▶ Exercise details
Once the pictures are set aside, copy the data below exactly as it stands.

▶ Supplied information
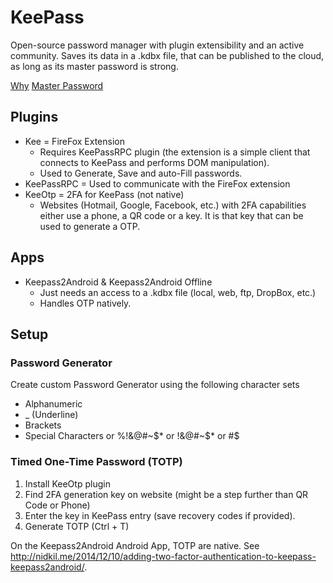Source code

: # KeePass

Open-source password manager with plugin extensibility and an active community.
Saves its data in a .kdbx file, that can be published to the cloud, as long as its master password is strong.

[Why](https://www.youtube.com/watch?v=7U-RbOKanYs)
[Master Password](https://www.youtube.com/watch?v=3NjQ9b3pgIg)

## Plugins

* Kee = FireFox Extension
  * Requires KeePassRPC plugin (the extension is a simple client that connects to KeePass and performs DOM manipulation).
  * Used to Generate, Save and auto-Fill passwords.
* KeePassRPC = Used to communicate with the FireFox extension
* KeeOtp = 2FA for KeePass (not native)
  * Websites (Hotmail, Google, Facebook, etc.) with 2FA capabilities either use a phone, a QR code or a key. It is that key that can be used to generate a OTP.

## Apps

* Keepass2Android & Keepass2Android Offline
  * Just needs an access to a .kdbx file (local, web, ftp, DropBox, etc.)
  * Handles OTP natively.

## Setup

### Password Generator

Create custom Password Generator using the following character sets

* Alphanumeric
* _ (Underline)
* Brackets
* Special Characters or %!&@#~$* or !&@#~$* or #$

### Timed One-Time Password (TOTP)

1. Install KeeOtp plugin
2. Find 2FA generation key on website (might be a step further than QR Code or Phone)
3. Enter the key in KeePass entry (save recovery codes if provided).
4. Generate TOTP (Ctrl + T)

On the Keepass2Android Android App, TOTP are native.
See <http://nidkil.me/2014/12/10/adding-two-factor-authentication-to-keepass-keepass2android/>.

▶ Task result
Source code

: # KeePass

Open-source password manager with plugin extensibility and an active community.
Saves its data in a .kdbx file, that can be published to the cloud, as long as its master password is strong.

[Why](https://www.youtube.com/watch?v=7U-RbOKanYs)
[Master Password](https://www.youtube.com/watch?v=3NjQ9b3pgIg)

## Plugins

* Kee = FireFox Extension
  * Requires KeePassRPC plugin (the extension is a simple client that connects to KeePass and performs DOM manipulation).
  * Used to Generate, Save and auto-Fill passwords.
* KeePassRPC = Used to communicate with the FireFox extension
* KeeOtp = 2FA for KeePass (not native)
  * Websites (Hotmail, Google, Facebook, etc.) with 2FA capabilities either use a phone, a QR code or a key. It is that key that can be used to generate a OTP.

## Apps

* Keepass2Android & Keepass2Android Offline
  * Just needs an access to a .kdbx file (local, web, ftp, DropBox, etc.)
  * Handles OTP natively.

## Setup

### Password Generator

Create custom Password Generator using the following character sets

* Alphanumeric
* _ (Underline)
* Brackets
* Special Characters or %!&@#~$* or !&@#~$* or #$

### Timed One-Time Password (TOTP)

1. Install KeeOtp plugin
2. Find 2FA generation key on website (might be a step further than QR Code or Phone)
3. Enter the key in KeePass entry (save recovery codes if provided).
4. Generate TOTP (Ctrl + T)

On the Keepass2Android Android App, TOTP are native.
See <http://nidkil.me/2014/12/10/adding-two-factor-authentication-to-keepass-keepass2android/>.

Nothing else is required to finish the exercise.